» INFORMATION PROVIDED:
+ + +

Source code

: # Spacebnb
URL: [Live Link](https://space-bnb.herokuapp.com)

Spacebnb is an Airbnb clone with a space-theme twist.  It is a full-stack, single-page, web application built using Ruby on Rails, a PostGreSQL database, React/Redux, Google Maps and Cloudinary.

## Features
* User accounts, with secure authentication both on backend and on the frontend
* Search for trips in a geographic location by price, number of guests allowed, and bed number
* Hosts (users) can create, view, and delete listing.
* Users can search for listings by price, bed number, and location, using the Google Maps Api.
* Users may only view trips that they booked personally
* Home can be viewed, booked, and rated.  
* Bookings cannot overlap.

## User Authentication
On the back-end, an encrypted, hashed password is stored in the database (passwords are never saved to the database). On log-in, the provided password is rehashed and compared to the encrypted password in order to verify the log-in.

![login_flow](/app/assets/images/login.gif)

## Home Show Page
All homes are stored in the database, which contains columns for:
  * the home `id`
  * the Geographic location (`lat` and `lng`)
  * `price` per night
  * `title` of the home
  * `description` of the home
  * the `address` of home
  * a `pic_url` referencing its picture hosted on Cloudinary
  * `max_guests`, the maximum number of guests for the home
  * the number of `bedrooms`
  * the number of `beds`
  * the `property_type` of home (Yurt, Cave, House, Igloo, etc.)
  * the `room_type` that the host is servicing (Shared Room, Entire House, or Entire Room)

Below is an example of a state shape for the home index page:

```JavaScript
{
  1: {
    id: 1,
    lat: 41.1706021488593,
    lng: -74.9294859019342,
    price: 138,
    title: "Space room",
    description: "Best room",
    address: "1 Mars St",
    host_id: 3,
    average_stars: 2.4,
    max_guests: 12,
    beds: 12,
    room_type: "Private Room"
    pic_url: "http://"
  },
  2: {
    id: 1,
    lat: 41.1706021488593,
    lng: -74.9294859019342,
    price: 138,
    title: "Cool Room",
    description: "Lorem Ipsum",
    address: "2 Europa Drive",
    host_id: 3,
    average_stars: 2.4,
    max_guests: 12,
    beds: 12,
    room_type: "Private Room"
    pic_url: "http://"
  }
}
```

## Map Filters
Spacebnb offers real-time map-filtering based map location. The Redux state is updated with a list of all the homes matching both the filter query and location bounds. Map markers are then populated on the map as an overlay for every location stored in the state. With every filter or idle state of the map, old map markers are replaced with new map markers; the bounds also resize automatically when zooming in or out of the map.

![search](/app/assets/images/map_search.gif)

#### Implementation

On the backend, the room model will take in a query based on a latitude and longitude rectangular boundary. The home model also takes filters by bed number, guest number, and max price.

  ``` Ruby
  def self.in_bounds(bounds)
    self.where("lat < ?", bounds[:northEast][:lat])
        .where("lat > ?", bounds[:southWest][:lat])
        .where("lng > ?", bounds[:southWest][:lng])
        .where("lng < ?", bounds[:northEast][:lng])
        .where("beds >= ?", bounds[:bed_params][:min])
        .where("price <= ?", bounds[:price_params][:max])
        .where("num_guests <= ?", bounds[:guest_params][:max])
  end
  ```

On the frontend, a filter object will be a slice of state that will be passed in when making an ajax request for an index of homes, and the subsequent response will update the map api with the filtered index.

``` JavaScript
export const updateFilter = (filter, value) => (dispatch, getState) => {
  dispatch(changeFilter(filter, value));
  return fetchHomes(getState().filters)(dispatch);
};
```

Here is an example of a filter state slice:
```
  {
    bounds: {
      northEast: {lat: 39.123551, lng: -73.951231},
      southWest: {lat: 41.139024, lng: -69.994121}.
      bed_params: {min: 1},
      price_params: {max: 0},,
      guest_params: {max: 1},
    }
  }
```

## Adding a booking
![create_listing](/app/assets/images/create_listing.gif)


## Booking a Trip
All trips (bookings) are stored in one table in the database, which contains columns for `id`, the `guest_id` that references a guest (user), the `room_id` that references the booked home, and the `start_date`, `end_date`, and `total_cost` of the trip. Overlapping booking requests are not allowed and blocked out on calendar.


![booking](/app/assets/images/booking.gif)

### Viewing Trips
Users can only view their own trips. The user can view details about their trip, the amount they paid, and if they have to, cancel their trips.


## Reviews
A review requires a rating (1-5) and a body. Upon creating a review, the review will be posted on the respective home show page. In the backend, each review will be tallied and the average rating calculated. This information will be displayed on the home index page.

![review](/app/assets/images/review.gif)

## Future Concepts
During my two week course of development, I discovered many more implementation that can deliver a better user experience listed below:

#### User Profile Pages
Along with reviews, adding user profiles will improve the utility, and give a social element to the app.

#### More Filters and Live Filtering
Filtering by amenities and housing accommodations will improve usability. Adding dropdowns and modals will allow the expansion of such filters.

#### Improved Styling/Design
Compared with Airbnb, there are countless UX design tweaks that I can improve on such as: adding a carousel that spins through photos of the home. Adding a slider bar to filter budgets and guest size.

+ + +

Find every line in the data above that holds the string "southWest". Give the number of such lines and nothing else.

3